First find the line with "- Accordion Monkey" in the entries below, then set down exactly every line through the line with "- Western Monkey on Washboard", that line included.

*-*-*

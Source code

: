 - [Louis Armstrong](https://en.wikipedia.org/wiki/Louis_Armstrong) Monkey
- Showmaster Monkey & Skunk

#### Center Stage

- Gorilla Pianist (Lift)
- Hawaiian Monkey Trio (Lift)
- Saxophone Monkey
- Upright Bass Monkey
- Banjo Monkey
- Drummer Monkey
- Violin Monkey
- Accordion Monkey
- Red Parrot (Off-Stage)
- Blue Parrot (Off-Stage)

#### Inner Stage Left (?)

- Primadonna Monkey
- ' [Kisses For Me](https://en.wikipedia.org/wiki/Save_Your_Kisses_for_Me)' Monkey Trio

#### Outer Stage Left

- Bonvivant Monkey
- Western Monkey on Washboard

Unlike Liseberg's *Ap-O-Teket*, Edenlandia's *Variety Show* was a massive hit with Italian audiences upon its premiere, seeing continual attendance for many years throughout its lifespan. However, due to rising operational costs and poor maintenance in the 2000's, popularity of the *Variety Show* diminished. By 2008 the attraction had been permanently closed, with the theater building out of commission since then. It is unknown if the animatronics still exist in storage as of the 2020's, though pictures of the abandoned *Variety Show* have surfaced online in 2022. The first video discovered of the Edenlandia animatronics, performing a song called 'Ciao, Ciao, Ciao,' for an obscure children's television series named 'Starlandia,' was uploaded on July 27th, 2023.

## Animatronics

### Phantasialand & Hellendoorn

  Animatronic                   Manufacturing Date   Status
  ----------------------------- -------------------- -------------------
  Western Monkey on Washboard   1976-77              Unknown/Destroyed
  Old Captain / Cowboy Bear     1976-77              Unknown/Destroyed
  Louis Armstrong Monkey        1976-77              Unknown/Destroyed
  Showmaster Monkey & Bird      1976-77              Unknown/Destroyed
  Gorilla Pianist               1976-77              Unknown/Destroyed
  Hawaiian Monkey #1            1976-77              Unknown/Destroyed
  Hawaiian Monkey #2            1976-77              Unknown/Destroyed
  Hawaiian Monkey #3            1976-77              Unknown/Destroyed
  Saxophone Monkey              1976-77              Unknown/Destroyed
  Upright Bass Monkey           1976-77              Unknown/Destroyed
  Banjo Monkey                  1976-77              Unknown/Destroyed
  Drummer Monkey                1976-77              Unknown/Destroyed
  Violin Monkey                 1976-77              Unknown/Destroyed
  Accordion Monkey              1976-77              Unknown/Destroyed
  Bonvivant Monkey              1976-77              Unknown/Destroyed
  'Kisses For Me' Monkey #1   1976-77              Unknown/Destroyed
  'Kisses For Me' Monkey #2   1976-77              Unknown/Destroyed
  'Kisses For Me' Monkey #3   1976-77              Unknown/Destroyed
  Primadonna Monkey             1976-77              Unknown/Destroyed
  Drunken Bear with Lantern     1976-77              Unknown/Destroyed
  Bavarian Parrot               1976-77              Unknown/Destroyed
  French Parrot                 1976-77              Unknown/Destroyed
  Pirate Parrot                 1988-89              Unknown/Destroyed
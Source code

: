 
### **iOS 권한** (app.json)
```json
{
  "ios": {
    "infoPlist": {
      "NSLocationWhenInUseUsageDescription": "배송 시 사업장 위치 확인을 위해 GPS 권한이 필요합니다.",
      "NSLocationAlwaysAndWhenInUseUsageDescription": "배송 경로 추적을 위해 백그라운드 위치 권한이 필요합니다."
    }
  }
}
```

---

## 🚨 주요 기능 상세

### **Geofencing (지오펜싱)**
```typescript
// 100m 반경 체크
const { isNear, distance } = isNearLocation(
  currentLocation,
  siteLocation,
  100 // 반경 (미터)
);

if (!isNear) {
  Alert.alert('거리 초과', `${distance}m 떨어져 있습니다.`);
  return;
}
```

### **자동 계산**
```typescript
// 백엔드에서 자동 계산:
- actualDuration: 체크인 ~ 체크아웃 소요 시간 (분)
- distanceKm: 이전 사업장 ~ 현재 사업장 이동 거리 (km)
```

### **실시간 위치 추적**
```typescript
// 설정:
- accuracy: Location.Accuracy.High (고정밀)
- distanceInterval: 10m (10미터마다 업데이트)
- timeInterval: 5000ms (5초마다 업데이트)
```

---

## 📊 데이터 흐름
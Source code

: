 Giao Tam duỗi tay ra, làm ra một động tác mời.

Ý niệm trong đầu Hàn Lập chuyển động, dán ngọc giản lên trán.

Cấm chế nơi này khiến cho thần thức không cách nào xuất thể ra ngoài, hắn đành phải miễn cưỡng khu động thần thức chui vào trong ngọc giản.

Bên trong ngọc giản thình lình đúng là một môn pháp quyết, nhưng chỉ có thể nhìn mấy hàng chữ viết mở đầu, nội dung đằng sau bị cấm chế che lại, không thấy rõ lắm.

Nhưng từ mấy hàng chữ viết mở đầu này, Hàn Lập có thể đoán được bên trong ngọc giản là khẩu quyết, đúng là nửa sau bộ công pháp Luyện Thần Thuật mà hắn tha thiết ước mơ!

*-*-*

**Final answer:**
- Accordion Monkey
- Red Parrot (Off-Stage)
- Blue Parrot (Off-Stage)

#### Inner Stage Left (?)

- Primadonna Monkey
- ' [Kisses For Me](https://en.wikipedia.org/wiki/Save_Your_Kisses_for_Me)' Monkey Trio

#### Outer Stage Left

- Bonvivant Monkey
- Western Monkey on Washboard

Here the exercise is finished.